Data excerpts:
※ ※ ※
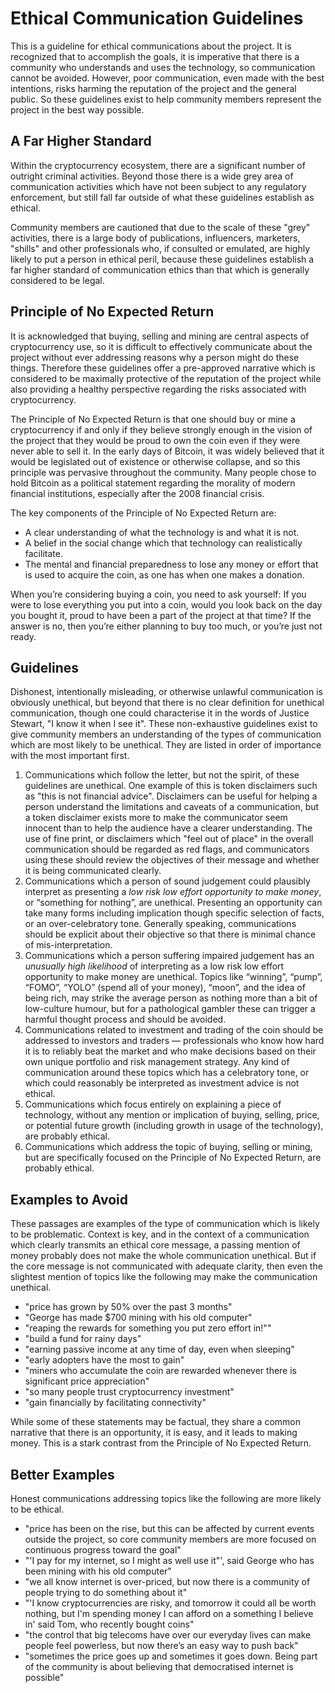 # Ethical Communication Guidelines
This is a guideline for ethical communications about the project. It is recognized that to accomplish the goals, it is imperative that there is a community who understands and uses the technology, so communication cannot be avoided. However, poor communication, even made with the best intentions, risks harming the reputation of the project and the general public. So these guidelines exist to help community members represent the project in the best way possible.

## A Far Higher Standard
Within the cryptocurrency ecosystem, there are a significant number of outright criminal activities. Beyond those there is a wide grey area of communication activities which have not been subject to any regulatory enforcement, but still fall far outside of what these guidelines establish as ethical. 

Community members are cautioned that due to the scale of these "grey" activities, there is a large body of publications, influencers, marketers, "shills" and other professionals who, if consulted or emulated, are highly likely to put a person in ethical peril, because these guidelines establish a far higher standard of communication ethics than that which is generally considered to be legal.

## Principle of No Expected Return
It is acknowledged that buying, selling and mining are central aspects of cryptocurrency use, so it is difficult to effectively communicate about the project without ever addressing reasons why a person might do these things. Therefore these guidelines offer a pre-approved narrative which is considered to be maximally protective of the reputation of the project while also providing a healthy perspective regarding the risks associated with cryptocurrency.

The Principle of No Expected Return is that one should buy or mine a cryptocurrency if and only if they believe strongly enough in the vision of the project that they would be proud to own the coin even if they were never able to sell it. In the early days of Bitcoin, it was widely believed that it would be legislated out of existence or otherwise collapse, and so this principle was pervasive throughout the community. Many people chose to hold Bitcoin as a political statement regarding the morality of modern financial institutions, especially after the 2008 financial crisis.

The key components of the Principle of No Expected Return are:
* A clear understanding of what the technology is and what it is not.
* A belief in the social change which that technology can realistically facilitate.
* The mental and financial preparedness to lose any money or effort that is used to acquire the coin, as one has when one makes a donation.

When you’re considering buying a coin, you need to ask yourself: If you were to lose everything you put into a coin, would you look back on the day you bought it, proud to have been a part of the project at that time? If the answer is no, then you’re either planning to buy too much, or you’re just not ready.

## Guidelines
Dishonest, intentionally misleading, or otherwise unlawful communication is obviously unethical, but beyond that there is no clear definition for unethical communication, though one could characterise it in the words of Justice Stewart, "I know it when I see it". These non-exhaustive guidelines exist to give community members an understanding of the types of communication which are most likely to be unethical. They are listed in order of importance with the most important first.

1. Communications which follow the letter, but not the spirit, of these guidelines are unethical. One example of this is token disclaimers such as "this is not financial advice". Disclaimers can be useful for helping a person understand the limitations and caveats of a communication, but a token disclaimer exists more to make the communicator seem innocent than to help the audience have a clearer understanding. The use of fine print, or disclaimers which "feel out of place" in the overall communication should be regarded as red flags, and communicators using these should review the objectives of their message and whether it is being communicated clearly.
2. Communications which a person of sound judgement could plausibly interpret as presenting a *low risk low effort opportunity to make money*, or “something for nothing”, are unethical. Presenting an opportunity can take many forms including implication though specific selection of facts, or an over-celebratory tone. Generally speaking, communications should be explicit about their objective so that there is minimal chance of mis-interpretation.
3. Communications which a person suffering impaired judgement has an *unusually high likelihood* of interpreting as a low risk low effort opportunity to make money are unethical. Topics like “winning”, “pump”, “FOMO”, “YOLO” (spend all of your money), “moon”, and the idea of being rich, may strike the average person as nothing more than a bit of low-culture humour, but for a pathological gambler these can trigger a harmful thought process and should be avoided.
4. Communications related to investment and trading of the coin should be addressed to investors and traders — professionals who know how hard it is to reliably beat the market and who make decisions based on their own unique portfolio and risk management strategy. Any kind of communication around these topics which has a celebratory tone, or which could reasonably be interpreted as investment advice is not ethical.
5. Communications which focus entirely on explaining a piece of technology, without any mention or implication of buying, selling, price, or potential future growth (including growth in usage of the technology), are probably ethical.
6. Communications which address the topic of buying, selling or mining, but are specifically focused on the Principle of No Expected Return, are probably ethical.

## Examples to Avoid
These passages are examples of the type of communication which is likely to be problematic. Context is key, and in the context of a communication which clearly transmits an ethical core message, a passing mention of money probably does not make the whole communication unethical. But if the core message is not communicated with adequate clarity, then even the slightest mention of topics like the following may make the communication unethical.

* "price has grown by 50% over the past 3 months"
* "George has made $700 mining with his old computer"
* "reaping the rewards for something you put zero effort in!""
* "build a fund for rainy days"
* "earning passive income at any time of day, even when sleeping"
* "early adopters have the most to gain"
* "miners who accumulate the coin are rewarded whenever there is significant price appreciation"
* "so many people trust cryptocurrency investment"
* "gain financially by facilitating connectivity"

While some of these statements may be factual, they share a common narrative that there is an opportunity, it is easy, and it leads to making money. This is a stark contrast from the Principle of No Expected Return.

## Better Examples
Honest communications addressing topics like the following are more likely to be ethical.

* "price has been on the rise, but this can be affected by current events outside the project, so core community members are more focused on continuous progress toward the goal"
* "'I pay for my internet, so I might as well use it"', said George who has been mining with his old computer"
* "we all know internet is over-priced, but now there is a community of people trying to do something about it"
* "'I know cryptocurrencies are risky, and tomorrow it could all be worth nothing, but I'm spending money I can afford on a something I believe in' said Tom, who recently bought coins"
* "the control that big telecoms have over our everyday lives can make people feel powerless, but now there’s an easy way to push back"
* "sometimes the price goes up and sometimes it goes down. Being part of the community is about believing that democratised internet is possible"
※ ※ ※
## What the exercise asks
Answer with a single number, the count of lines above that contain "George".

## Solution to the exercise
2